-- Excerpted data follows --

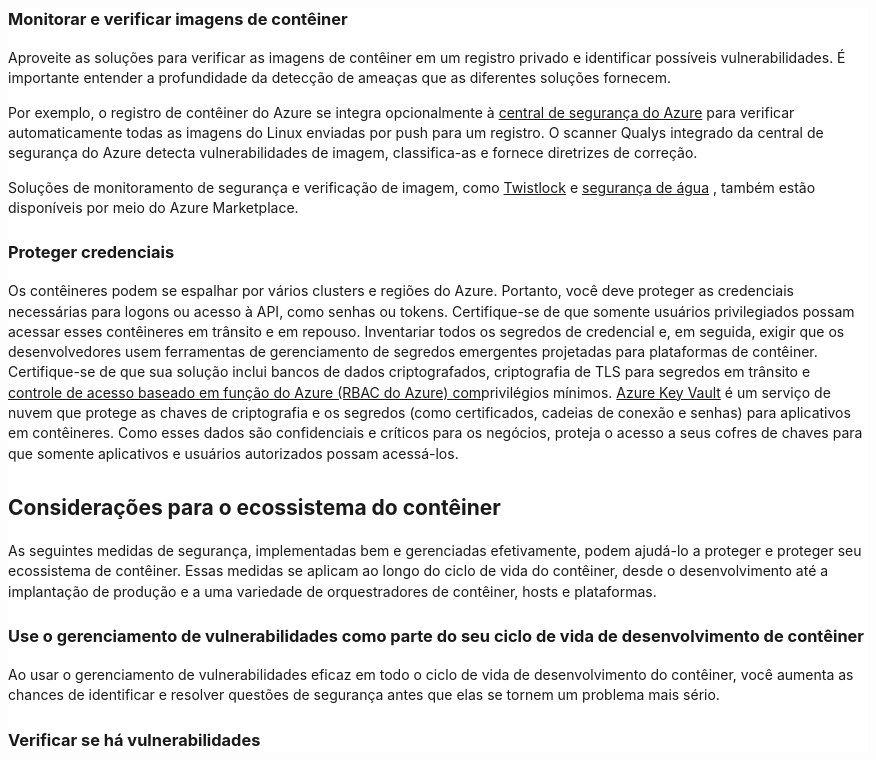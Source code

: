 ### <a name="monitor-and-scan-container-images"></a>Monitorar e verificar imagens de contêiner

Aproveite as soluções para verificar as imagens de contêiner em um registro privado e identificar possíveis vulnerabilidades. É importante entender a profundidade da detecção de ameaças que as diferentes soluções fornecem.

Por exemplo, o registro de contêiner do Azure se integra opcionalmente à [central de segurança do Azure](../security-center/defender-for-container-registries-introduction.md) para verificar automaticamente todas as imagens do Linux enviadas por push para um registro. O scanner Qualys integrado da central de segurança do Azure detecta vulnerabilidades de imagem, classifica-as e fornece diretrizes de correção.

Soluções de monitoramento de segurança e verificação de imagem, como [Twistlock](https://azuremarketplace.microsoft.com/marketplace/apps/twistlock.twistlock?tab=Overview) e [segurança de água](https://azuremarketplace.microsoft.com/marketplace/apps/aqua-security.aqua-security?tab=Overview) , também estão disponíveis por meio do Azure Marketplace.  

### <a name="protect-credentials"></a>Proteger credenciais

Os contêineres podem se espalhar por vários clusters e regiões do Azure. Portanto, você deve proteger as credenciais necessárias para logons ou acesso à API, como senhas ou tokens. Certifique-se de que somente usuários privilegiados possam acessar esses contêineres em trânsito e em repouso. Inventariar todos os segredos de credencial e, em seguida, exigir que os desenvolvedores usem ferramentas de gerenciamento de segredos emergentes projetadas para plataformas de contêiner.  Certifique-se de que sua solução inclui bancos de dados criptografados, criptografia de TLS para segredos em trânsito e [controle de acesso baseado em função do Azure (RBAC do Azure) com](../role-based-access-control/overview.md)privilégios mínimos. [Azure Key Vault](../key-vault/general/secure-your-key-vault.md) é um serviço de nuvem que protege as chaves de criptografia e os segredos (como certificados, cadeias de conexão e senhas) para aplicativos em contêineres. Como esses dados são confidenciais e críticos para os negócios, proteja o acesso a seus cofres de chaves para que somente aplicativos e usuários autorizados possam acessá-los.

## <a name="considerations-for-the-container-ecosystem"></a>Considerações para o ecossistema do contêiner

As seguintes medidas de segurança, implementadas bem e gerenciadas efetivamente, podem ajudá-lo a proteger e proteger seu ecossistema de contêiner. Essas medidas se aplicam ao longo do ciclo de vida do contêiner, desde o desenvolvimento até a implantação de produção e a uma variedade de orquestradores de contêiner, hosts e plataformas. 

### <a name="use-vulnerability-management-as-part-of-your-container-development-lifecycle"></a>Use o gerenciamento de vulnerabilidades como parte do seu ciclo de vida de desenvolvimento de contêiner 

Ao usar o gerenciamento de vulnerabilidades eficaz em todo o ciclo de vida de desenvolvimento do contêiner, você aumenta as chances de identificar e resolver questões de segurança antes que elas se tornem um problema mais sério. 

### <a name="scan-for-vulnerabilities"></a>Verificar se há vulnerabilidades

-- Excerpted data concluded --

Omit the pictures. Print, word for word, the lines from the beginning of the entries above through the line that holds "Por exemplo, o".

__Expected answer__.
Source code

: ### <a name="monitor-and-scan-container-images"></a>Monitorar e verificar imagens de contêiner

Aproveite as soluções para verificar as imagens de contêiner em um registro privado e identificar possíveis vulnerabilidades. É importante entender a profundidade da detecção de ameaças que as diferentes soluções fornecem.

Por exemplo, o registro de contêiner do Azure se integra opcionalmente à [central de segurança do Azure](../security-center/defender-for-container-registries-introduction.md) para verificar automaticamente todas as imagens do Linux enviadas por push para um registro. O scanner Qualys integrado da central de segurança do Azure detecta vulnerabilidades de imagem, classifica-as e fornece diretrizes de correção.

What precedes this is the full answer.